We know that Jerusalem at that time was a place of political unrest and suspicion, and so it’s not surprising that with the coming of someone into Jerusalem attracting so much attention the authorities would have been very wary indeed. They quickly came to see Jesus and his messages about justice, compassion and goodness as a dangerous threat to the set-up that they had managed to create. So “Hosanna” became “Crucify” – basically, let’s get rid of this individual, this threat to our comfortable and carefully created existence.
The very fact that the Christian Church was born, however, confirms a truth that is both simple yet complex: although they tried to get rid of Jesus, although they believed they had got rid of him, nothing of the sort had happened. As we move towards Easter 2019, our celebration of his new life, we are ourselves at a time of political turmoil. I hope that, despite the deeply unwelcome agitation and activities of some who see this as an opportunity to encourage unrest, there won’t be any, and that people will take a step back, recognising that, just as they have their own firm opinions, so do others and their right to hold those opinions is something to be respected.

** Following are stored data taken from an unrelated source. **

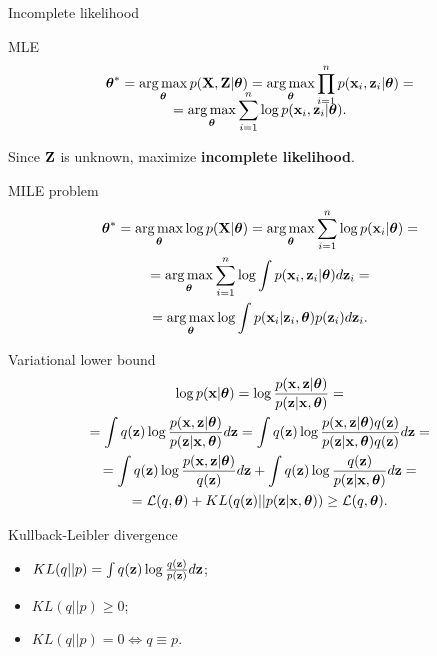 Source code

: \begin{frame}{Incomplete likelihood}
        \begin{block}{MLE}
            \vspace{-0.7cm}
            \begin{multline*}
                \vspace{-0.5cm}
                \btheta^* = \argmax_{\btheta} p(\bX, \bZ | \btheta) = \argmax_{\btheta} \prod_{i=1}^n p(\bx_i, \bz_i | \btheta) = \\ = \argmax_{\btheta} \sum_{i=1}^n \log p(\bx_i, \bz_i | \btheta).
            \end{multline*}
            \vspace{-0.5cm}
        \end{block}
	Since $\mathbf{Z}$ is unknown, maximize \textbf{incomplete likelihood}.
    \begin{block}{MILE problem}
        \vspace{-0.7cm}
    	\begin{multline*}
        	\boldsymbol{\theta}^* = \operatorname*{arg\,max}_{\boldsymbol{\theta}} \log p(\mathbf{X}| \boldsymbol{\theta}) = \operatorname*{arg\,max}_{\boldsymbol{\theta}} \sum_{i=1}^n \log p(\mathbf{x}_i | \boldsymbol{\theta}) = \\ =  \operatorname*{arg\,max}_{\boldsymbol{\theta}}  \sum_{i=1}^n \log \int p(\mathbf{x}_i, \mathbf{z}_i | \boldsymbol{\theta}) d \mathbf{z}_i = \\ = \operatorname*{arg\,max}_{\boldsymbol{\theta}} \log \int p(\mathbf{x}_i| \mathbf{z}_i, \boldsymbol{\theta}) p(\mathbf{z}_i) d\mathbf{z}_i.
    	\end{multline*}
	\end{block}
	
\end{frame}
\begin{frame}{Variational lower bound}
	\begin{multline*}
		\log p(\mathbf{x}| \boldsymbol{\theta}) 
		= \log \frac{p(\mathbf{x}, \mathbf{z}| \boldsymbol{\theta})}{p(\mathbf{z}|\mathbf{x}, \boldsymbol{\theta})} = \\ 
		= \int q(\mathbf{z}) \log \frac{p(\mathbf{x}, \mathbf{z}| \boldsymbol{\theta})}{p(\mathbf{z}|\mathbf{x}, \boldsymbol{\theta})}d\mathbf{z}
		= \int q(\mathbf{z}) \log \frac{p(\mathbf{x}, \mathbf{z}| \boldsymbol{\theta}) q(\mathbf{z})}{p(\mathbf{z}|\mathbf{x}, \boldsymbol{\theta}) q(\mathbf{z})} d\mathbf{z} = \\
		= \int q(\mathbf{z}) \log \frac{p(\mathbf{x}, \mathbf{z} | \boldsymbol{\theta})}{q(\mathbf{z})}d\mathbf{z} + \int q(\mathbf{z}) \log \frac{q(\mathbf{z})}{p(\mathbf{z}|\mathbf{x}, \boldsymbol{\theta})}d\mathbf{z} = \\ 
		= \mathcal{L} (q, \boldsymbol{\theta}) + KL(q(\mathbf{z}) || p(\mathbf{z}|\mathbf{x}, \boldsymbol{\theta})) \geq \mathcal{L} (q, \boldsymbol{\theta}).
	\end{multline*}
	\vspace{-0.5cm}
	\begin{block}{Kullback-Leibler divergence}
	    \begin{itemize}
	    	\item $KL(q || p) = \int q(\mathbf{z}) \log \frac{q(\mathbf{z})}{p(\mathbf{z})} d \mathbf{z}$;
	        \item $KL(q || p) \geq 0$;
	        \item $KL(q || p) = 0 \Leftrightarrow q \equiv p$.
	    \end{itemize}
	\end{block}
\end{frame}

More than that, I hope that people will turn their attention to the many needy people we have in our communities and beyond. I don’t need to remind you of either the exceptional needs some of these have people have, or their causes. Their world needs change; they need new life; they want their own resurrection.
It’s sometimes said that we don’t have the capacity to change the world – it is all too complicated, difficult and challenging. My response to this is to affirm that one act of kindness, one act of generosity, one act of compassion, one act of forgiveness, one act of love, by one person to another, changes that other person’s life; and if one person’s life is changed then the world is changed and changed for the better.
So, yes, we are in a bit of a bind politically; but there are other things on the nation’s agenda, real issues of real need. I urge that, at this time of celebrating Christ’s new life, we won’t let goodness and love be put to one side, we won’t try and do away with the message of compassion, and that we will seek to bring new life to those who are in really deep need.
A happy and a blessed Easter to all of you.